=== Supplied information ===

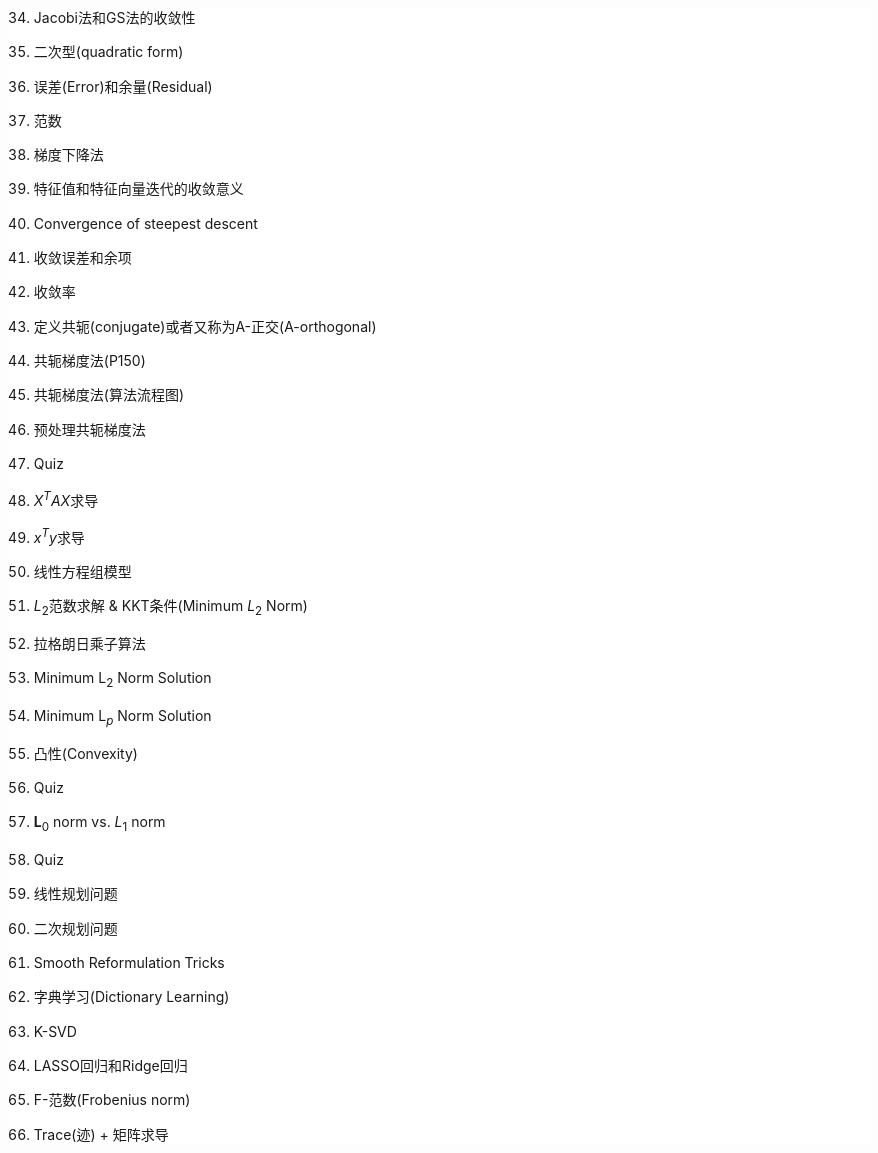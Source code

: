 34. Jacobi法和GS法的收敛性

35. 二次型(quadratic form)

36. 误差(Error)和余量(Residual)

37. 范数

38. 梯度下降法

39. 特征值和特征向量迭代的收敛意义

40. Convergence of steepest descent

41. 收敛误差和余项

42. 收敛率

43. 定义共轭(conjugate)或者又称为A-正交(A-orthogonal)

44. 共轭梯度法(P150)

45. 共轭梯度法(算法流程图)

46. 预处理共轭梯度法

47. Quiz

47. $X^TAX$求导

48. $x^Ty$求导

49. 线性方程组模型

50. $L_2$范数求解 & KKT条件(Minimum $L_2$ Norm)

51. 拉格朗日乘子算法

52. Minimum $\mathrm{L}_{2}$ Norm Solution

53. Minimum $\mathrm{L}_{p}$ Norm Solution

54. 凸性(Convexity)

54. Quiz

55. $\mathbf{L}_{0}$ norm vs. $L_{1}$ norm

55. Quiz

56. 线性规划问题

57. 二次规划问题

58. Smooth Reformulation Tricks

59. 字典学习(Dictionary Learning)

60. K-SVD

61. LASSO回归和Ridge回归

62. F-范数(Frobenius norm)

63. Trace(迹) + 矩阵求导
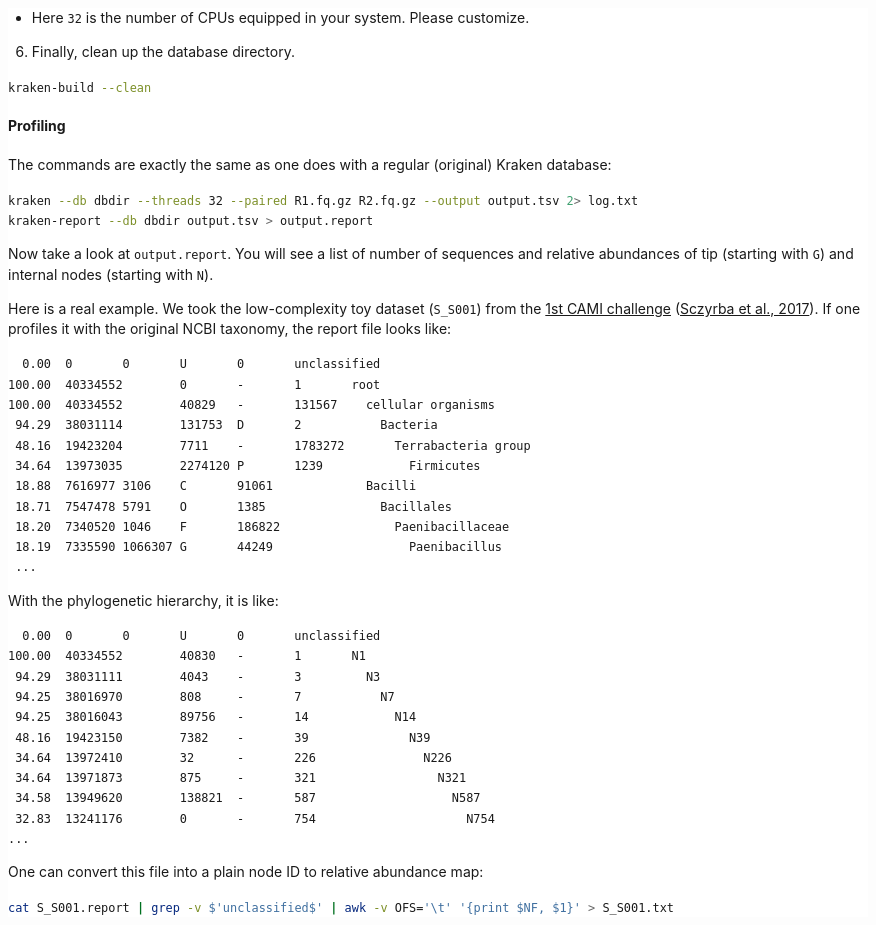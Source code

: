 - Here `32` is the number of CPUs equipped in your system. Please customize.

6. Finally, clean up the database directory. 

```bash
kraken-build --clean
```

#### Profiling

The commands are exactly the same as one does with a regular (original) Kraken database:

```bash
kraken --db dbdir --threads 32 --paired R1.fq.gz R2.fq.gz --output output.tsv 2> log.txt
kraken-report --db dbdir output.tsv > output.report
```

Now take a look at `output.report`. You will see a list of number of sequences and relative abundances of tip (starting with `G`) and internal nodes (starting with `N`).

Here is a real example. We took the low-complexity toy dataset (`S_S001`) from the [1st CAMI challenge](https://data.cami-challenge.org/) ([Sczyrba et al., 2017](https://www.nature.com/articles/nmeth.4458)). If one profiles it with the original NCBI taxonomy, the report file looks like:

```
  0.00  0       0       U       0       unclassified
100.00  40334552        0       -       1       root
100.00  40334552        40829   -       131567    cellular organisms
 94.29  38031114        131753  D       2           Bacteria
 48.16  19423204        7711    -       1783272       Terrabacteria group
 34.64  13973035        2274120 P       1239            Firmicutes
 18.88  7616977 3106    C       91061             Bacilli
 18.71  7547478 5791    O       1385                Bacillales
 18.20  7340520 1046    F       186822                Paenibacillaceae
 18.19  7335590 1066307 G       44249                   Paenibacillus
 ...
```

With the phylogenetic hierarchy, it is like:

```
  0.00  0       0       U       0       unclassified
100.00  40334552        40830   -       1       N1
 94.29  38031111        4043    -       3         N3
 94.25  38016970        808     -       7           N7
 94.25  38016043        89756   -       14            N14
 48.16  19423150        7382    -       39              N39
 34.64  13972410        32      -       226               N226
 34.64  13971873        875     -       321                 N321
 34.58  13949620        138821  -       587                   N587
 32.83  13241176        0       -       754                     N754
...
```

One can convert this file into a plain node ID to relative abundance map:

```bash
cat S_S001.report | grep -v $'unclassified$' | awk -v OFS='\t' '{print $NF, $1}' > S_S001.txt
```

===

The reply must match the records exactly, apart from the pictures, which are left out.

**Answer to the problem:**
Source code

: 34. Jacobi法和GS法的收敛性

35. 二次型(quadratic form)

36. 误差(Error)和余量(Residual)

37. 范数

38. 梯度下降法

39. 特征值和特征向量迭代的收敛意义

40. Convergence of steepest descent

41. 收敛误差和余项

42. 收敛率

43. 定义共轭(conjugate)或者又称为A-正交(A-orthogonal)

44. 共轭梯度法(P150)

45. 共轭梯度法(算法流程图)

46. 预处理共轭梯度法

47. Quiz

47. $X^TAX$求导

48. $x^Ty$求导

49. 线性方程组模型

50. $L_2$范数求解 & KKT条件(Minimum $L_2$ Norm)

51. 拉格朗日乘子算法

52. Minimum $\mathrm{L}_{2}$ Norm Solution

53. Minimum $\mathrm{L}_{p}$ Norm Solution

54. 凸性(Convexity)

54. Quiz

55. $\mathbf{L}_{0}$ norm vs. $L_{1}$ norm

55. Quiz

56. 线性规划问题

57. 二次规划问题

58. Smooth Reformulation Tricks

59. 字典学习(Dictionary Learning)

60. K-SVD

61. LASSO回归和Ridge回归

62. F-范数(Frobenius norm)

63. Trace(迹) + 矩阵求导
Source code

: - Here `32` is the number of CPUs equipped in your system. Please customize.

6. Finally, clean up the database directory. 

```bash
kraken-build --clean
```

#### Profiling

The commands are exactly the same as one does with a regular (original) Kraken database:

```bash
kraken --db dbdir --threads 32 --paired R1.fq.gz R2.fq.gz --output output.tsv 2> log.txt
kraken-report --db dbdir output.tsv > output.report
```

Now take a look at `output.report`. You will see a list of number of sequences and relative abundances of tip (starting with `G`) and internal nodes (starting with `N`).

Here is a real example. We took the low-complexity toy dataset (`S_S001`) from the [1st CAMI challenge](https://data.cami-challenge.org/) ([Sczyrba et al., 2017](https://www.nature.com/articles/nmeth.4458)). If one profiles it with the original NCBI taxonomy, the report file looks like:

```
  0.00  0       0       U       0       unclassified
100.00  40334552        0       -       1       root
100.00  40334552        40829   -       131567    cellular organisms
 94.29  38031114        131753  D       2           Bacteria
 48.16  19423204        7711    -       1783272       Terrabacteria group
 34.64  13973035        2274120 P       1239            Firmicutes
 18.88  7616977 3106    C       91061             Bacilli
 18.71  7547478 5791    O       1385                Bacillales
 18.20  7340520 1046    F       186822                Paenibacillaceae
 18.19  7335590 1066307 G       44249                   Paenibacillus
 ...
```

With the phylogenetic hierarchy, it is like:

```
  0.00  0       0       U       0       unclassified
100.00  40334552        40830   -       1       N1
 94.29  38031111        4043    -       3         N3
 94.25  38016970        808     -       7           N7
 94.25  38016043        89756   -       14            N14
 48.16  19423150        7382    -       39              N39
 34.64  13972410        32      -       226               N226
 34.64  13971873        875     -       321                 N321
 34.58  13949620        138821  -       587                   N587
 32.83  13241176        0       -       754                     N754
...
```

One can convert this file into a plain node ID to relative abundance map:

```bash
cat S_S001.report | grep -v $'unclassified$' | awk -v OFS='\t' '{print $NF, $1}' > S_S001.txt
```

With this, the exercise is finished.